Task to carry out – Among the entries that follow, find the lines containing the string "public" and copy them.

Records from a data collection –
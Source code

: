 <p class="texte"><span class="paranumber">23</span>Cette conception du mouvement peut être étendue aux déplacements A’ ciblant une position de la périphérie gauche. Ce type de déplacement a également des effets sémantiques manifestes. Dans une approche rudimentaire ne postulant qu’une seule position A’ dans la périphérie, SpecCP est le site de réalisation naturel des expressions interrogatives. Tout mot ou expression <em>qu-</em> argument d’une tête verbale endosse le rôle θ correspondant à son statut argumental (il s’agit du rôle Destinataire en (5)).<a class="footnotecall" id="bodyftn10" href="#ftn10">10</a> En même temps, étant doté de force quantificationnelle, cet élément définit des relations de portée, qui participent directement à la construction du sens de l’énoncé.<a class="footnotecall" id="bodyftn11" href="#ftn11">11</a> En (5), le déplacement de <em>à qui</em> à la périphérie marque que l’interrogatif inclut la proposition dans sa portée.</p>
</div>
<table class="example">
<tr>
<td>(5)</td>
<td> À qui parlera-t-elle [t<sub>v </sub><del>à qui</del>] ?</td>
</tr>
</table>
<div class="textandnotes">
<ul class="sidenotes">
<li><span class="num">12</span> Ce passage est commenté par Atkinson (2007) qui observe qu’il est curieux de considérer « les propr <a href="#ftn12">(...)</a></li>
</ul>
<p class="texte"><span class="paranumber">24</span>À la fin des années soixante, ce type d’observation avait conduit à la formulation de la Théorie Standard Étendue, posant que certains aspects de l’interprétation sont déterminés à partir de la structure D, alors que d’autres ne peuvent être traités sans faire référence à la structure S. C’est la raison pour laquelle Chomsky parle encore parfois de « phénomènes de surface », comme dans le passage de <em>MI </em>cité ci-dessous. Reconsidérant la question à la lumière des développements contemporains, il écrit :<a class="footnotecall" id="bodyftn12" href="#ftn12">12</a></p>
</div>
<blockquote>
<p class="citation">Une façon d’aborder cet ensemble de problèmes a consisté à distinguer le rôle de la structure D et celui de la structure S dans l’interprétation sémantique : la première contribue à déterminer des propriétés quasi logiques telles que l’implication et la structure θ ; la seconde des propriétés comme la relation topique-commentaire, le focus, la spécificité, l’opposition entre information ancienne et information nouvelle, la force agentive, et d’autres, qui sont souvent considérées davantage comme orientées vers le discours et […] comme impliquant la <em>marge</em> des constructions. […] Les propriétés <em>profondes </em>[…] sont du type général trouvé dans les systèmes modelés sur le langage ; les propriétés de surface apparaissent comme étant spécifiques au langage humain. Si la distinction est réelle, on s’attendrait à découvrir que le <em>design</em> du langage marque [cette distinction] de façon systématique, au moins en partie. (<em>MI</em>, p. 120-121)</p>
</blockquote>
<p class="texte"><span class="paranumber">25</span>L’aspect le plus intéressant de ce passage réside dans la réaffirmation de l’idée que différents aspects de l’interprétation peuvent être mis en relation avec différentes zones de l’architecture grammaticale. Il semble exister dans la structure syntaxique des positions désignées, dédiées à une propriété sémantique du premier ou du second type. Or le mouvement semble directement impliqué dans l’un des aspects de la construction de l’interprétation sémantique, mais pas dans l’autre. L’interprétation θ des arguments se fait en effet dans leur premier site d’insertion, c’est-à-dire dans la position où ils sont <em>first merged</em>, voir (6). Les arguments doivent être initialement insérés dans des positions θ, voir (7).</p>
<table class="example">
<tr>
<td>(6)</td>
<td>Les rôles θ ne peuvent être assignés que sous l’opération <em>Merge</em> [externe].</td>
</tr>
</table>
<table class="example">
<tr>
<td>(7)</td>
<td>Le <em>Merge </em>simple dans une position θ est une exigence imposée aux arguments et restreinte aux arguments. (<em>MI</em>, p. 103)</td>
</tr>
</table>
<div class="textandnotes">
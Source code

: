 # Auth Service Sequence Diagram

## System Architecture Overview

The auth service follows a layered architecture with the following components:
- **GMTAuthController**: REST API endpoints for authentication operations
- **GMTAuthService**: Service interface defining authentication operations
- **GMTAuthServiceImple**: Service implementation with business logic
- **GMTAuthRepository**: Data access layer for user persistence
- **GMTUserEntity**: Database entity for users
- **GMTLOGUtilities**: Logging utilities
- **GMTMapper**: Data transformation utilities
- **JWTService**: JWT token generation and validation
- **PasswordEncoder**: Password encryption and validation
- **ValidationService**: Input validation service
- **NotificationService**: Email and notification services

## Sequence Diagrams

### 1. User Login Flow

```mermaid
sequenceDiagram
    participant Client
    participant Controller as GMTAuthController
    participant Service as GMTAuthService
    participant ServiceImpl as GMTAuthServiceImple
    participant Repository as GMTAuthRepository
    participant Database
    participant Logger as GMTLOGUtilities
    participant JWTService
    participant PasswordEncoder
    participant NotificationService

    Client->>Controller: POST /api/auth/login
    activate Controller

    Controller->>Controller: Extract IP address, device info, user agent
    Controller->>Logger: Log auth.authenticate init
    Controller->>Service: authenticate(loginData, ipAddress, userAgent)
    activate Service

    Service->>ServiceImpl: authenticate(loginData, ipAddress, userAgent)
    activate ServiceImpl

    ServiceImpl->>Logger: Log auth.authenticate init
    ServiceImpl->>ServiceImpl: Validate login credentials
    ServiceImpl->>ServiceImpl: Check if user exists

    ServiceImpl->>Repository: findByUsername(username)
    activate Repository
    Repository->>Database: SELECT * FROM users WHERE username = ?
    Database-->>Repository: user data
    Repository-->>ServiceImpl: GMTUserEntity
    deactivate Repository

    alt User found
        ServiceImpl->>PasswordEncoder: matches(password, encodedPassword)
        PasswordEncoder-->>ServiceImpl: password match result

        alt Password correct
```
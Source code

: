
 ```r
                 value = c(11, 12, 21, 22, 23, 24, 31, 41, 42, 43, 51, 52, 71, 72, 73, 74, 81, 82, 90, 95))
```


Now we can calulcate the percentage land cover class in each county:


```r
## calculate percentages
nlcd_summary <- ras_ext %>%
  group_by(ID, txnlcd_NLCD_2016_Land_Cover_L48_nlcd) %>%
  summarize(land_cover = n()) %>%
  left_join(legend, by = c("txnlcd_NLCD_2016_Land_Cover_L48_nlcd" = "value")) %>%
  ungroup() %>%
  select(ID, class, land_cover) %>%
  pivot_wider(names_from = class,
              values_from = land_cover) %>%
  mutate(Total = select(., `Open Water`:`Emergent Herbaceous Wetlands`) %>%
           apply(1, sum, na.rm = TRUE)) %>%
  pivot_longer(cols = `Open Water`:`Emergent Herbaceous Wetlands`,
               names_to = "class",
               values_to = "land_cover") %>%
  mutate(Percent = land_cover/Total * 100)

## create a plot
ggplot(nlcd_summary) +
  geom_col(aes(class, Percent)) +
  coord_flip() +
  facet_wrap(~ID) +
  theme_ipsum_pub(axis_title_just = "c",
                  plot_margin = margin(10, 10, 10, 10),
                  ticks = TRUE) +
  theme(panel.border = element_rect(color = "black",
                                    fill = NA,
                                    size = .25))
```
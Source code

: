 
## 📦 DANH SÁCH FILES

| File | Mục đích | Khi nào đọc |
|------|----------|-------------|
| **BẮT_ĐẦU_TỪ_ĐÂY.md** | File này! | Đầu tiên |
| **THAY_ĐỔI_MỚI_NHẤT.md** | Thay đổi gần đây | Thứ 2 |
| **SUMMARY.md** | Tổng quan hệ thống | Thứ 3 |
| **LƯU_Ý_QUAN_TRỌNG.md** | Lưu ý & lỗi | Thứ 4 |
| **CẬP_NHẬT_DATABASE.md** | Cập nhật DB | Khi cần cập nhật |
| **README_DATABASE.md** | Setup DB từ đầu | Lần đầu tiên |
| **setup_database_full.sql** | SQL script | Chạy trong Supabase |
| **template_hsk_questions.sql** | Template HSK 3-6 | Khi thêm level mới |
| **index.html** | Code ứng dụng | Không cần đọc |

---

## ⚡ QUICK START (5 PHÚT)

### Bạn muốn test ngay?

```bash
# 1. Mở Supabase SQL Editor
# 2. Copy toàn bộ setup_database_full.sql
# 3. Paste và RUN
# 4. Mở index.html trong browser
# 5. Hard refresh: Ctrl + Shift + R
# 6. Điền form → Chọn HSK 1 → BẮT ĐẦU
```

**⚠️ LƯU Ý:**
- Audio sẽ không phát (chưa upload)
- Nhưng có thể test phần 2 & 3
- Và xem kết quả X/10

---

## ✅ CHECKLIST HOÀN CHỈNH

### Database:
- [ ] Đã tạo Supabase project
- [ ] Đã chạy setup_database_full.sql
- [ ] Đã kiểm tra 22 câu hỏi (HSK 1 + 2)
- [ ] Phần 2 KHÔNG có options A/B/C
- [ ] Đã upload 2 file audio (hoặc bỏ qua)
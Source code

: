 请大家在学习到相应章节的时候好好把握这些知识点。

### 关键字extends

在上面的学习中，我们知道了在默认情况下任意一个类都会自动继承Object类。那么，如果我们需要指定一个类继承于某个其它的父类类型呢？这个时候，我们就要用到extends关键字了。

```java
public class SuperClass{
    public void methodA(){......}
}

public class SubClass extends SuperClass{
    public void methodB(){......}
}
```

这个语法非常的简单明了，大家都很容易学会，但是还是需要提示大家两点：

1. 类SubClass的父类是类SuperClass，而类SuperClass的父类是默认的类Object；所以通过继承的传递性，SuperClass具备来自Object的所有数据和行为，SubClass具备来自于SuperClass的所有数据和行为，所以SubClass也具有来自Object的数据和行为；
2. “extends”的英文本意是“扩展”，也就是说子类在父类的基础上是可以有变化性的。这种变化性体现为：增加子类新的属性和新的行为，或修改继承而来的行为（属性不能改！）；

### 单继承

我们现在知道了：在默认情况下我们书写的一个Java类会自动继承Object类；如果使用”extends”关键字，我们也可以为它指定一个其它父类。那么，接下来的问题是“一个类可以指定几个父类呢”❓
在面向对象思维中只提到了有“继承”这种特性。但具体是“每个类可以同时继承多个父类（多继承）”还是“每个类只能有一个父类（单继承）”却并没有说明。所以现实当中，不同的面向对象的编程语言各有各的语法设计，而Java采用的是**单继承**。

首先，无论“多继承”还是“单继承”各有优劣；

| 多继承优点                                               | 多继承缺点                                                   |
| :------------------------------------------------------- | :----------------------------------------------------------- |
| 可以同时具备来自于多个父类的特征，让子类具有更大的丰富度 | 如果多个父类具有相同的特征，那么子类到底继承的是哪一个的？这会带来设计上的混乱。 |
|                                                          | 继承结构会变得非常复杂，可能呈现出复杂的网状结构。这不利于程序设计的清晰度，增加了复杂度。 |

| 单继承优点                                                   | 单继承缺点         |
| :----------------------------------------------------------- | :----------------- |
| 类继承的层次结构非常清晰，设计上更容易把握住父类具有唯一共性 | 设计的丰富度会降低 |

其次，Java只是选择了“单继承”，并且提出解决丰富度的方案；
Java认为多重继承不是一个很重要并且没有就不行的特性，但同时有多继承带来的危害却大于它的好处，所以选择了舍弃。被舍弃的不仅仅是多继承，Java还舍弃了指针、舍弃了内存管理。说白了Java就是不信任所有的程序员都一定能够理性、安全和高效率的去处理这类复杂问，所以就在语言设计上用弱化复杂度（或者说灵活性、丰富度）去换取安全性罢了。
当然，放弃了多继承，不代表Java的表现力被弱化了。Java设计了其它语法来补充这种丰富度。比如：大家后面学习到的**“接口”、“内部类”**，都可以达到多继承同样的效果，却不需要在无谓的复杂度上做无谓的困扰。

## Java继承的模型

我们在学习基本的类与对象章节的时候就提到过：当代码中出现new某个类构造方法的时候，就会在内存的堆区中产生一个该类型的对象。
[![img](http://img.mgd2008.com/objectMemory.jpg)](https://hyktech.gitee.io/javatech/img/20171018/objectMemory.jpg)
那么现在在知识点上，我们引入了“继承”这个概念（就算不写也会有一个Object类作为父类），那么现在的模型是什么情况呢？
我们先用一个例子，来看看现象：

Completed task –
public class SuperClass{
    public void methodA(){......}
public class SubClass extends SuperClass{
    public void methodB(){......}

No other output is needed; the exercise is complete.